++++ Material provided

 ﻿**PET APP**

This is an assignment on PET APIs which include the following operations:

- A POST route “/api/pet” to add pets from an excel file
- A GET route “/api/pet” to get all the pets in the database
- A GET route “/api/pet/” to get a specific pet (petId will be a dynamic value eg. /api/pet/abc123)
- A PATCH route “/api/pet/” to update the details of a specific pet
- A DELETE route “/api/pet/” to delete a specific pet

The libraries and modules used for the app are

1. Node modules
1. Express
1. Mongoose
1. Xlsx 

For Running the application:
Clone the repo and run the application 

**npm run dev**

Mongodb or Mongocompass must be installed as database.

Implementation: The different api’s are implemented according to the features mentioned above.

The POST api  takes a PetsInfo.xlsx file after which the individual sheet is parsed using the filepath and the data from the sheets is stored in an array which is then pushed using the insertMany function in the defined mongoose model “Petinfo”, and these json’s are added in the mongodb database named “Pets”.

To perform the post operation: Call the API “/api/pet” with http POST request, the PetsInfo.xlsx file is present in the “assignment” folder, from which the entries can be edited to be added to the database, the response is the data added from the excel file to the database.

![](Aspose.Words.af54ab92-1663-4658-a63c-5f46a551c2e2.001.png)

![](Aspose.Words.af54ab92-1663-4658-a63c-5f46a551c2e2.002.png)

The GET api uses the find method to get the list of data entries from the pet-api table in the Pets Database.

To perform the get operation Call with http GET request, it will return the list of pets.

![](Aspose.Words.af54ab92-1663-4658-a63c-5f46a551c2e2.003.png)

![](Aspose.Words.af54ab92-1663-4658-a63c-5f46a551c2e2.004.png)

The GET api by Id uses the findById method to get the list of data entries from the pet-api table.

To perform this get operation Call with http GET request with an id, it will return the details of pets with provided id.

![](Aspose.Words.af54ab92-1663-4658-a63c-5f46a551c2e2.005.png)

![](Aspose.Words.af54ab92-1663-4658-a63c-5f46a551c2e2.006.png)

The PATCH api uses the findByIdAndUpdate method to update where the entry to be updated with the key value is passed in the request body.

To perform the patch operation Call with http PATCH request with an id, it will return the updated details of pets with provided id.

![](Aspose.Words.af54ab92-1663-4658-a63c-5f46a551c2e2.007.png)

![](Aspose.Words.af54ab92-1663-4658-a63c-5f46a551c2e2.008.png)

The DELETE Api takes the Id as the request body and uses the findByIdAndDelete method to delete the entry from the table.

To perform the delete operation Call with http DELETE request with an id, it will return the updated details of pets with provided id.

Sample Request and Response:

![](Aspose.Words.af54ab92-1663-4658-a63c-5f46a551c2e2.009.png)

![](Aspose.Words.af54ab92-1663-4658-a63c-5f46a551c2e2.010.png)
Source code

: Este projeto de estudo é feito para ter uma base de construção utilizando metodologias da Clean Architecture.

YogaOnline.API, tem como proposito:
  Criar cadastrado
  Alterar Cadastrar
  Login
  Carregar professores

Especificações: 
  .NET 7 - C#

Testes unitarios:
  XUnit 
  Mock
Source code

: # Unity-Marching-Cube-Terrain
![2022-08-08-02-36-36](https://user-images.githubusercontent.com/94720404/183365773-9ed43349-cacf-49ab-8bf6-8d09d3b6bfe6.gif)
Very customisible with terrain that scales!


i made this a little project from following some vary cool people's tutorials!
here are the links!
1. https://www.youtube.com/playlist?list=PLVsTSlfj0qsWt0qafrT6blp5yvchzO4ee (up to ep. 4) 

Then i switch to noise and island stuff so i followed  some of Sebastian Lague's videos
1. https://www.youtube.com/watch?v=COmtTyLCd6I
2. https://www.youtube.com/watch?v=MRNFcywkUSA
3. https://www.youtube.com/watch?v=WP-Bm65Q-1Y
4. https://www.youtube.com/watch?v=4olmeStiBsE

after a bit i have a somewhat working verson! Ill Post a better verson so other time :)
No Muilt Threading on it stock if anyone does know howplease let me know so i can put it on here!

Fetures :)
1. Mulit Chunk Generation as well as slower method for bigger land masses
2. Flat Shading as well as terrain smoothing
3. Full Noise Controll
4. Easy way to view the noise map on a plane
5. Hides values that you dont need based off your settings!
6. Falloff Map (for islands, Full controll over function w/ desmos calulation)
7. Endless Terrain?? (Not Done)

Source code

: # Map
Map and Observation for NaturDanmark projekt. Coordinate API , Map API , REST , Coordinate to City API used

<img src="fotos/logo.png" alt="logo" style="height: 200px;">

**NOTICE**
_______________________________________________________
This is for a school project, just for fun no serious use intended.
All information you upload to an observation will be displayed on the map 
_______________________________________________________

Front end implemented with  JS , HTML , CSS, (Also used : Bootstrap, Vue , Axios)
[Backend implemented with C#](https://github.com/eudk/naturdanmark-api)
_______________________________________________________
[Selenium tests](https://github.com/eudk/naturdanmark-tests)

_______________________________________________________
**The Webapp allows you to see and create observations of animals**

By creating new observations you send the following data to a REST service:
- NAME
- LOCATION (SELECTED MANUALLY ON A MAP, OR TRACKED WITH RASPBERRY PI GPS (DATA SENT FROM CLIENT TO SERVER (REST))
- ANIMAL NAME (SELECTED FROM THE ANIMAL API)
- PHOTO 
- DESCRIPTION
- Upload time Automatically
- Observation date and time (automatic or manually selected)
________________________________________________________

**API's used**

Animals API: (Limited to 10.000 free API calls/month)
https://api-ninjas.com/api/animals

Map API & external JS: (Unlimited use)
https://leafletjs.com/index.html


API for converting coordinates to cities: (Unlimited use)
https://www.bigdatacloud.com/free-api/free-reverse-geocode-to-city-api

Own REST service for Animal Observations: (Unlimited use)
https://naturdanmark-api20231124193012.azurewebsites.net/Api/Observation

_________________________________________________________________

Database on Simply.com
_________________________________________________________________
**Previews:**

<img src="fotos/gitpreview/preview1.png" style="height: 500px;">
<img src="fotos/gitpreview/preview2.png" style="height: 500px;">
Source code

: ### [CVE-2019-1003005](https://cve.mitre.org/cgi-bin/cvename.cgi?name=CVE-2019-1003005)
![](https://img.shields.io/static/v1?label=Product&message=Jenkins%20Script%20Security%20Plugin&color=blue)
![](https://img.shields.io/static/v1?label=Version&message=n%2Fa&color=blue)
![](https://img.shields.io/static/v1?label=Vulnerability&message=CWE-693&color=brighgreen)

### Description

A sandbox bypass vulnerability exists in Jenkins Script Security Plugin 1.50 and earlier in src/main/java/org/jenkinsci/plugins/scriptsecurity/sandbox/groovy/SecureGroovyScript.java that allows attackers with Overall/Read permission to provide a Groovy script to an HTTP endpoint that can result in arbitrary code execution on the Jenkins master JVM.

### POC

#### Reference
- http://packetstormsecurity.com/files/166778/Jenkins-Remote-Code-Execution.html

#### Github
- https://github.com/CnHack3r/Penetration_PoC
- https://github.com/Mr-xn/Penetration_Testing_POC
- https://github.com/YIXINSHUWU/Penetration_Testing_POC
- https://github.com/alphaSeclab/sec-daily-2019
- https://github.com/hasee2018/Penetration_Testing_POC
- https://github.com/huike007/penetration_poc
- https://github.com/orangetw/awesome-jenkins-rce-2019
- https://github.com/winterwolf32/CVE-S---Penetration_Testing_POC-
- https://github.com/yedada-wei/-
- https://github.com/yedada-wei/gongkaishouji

++++++++

Output the material above exactly, but only from the line that carries "The GET api uses" through the line that carries "To perform the patch".

• **Solution below**:
The GET api uses the find method to get the list of data entries from the pet-api table in the Pets Database.

To perform the get operation Call with http GET request, it will return the list of pets.

![](Aspose.Words.af54ab92-1663-4658-a63c-5f46a551c2e2.003.png)

![](Aspose.Words.af54ab92-1663-4658-a63c-5f46a551c2e2.004.png)

The GET api by Id uses the findById method to get the list of data entries from the pet-api table.

To perform this get operation Call with http GET request with an id, it will return the details of pets with provided id.

![](Aspose.Words.af54ab92-1663-4658-a63c-5f46a551c2e2.005.png)

![](Aspose.Words.af54ab92-1663-4658-a63c-5f46a551c2e2.006.png)

The PATCH api uses the findByIdAndUpdate method to update where the entry to be updated with the key value is passed in the request body.

To perform the patch operation Call with http PATCH request with an id, it will return the updated details of pets with provided id.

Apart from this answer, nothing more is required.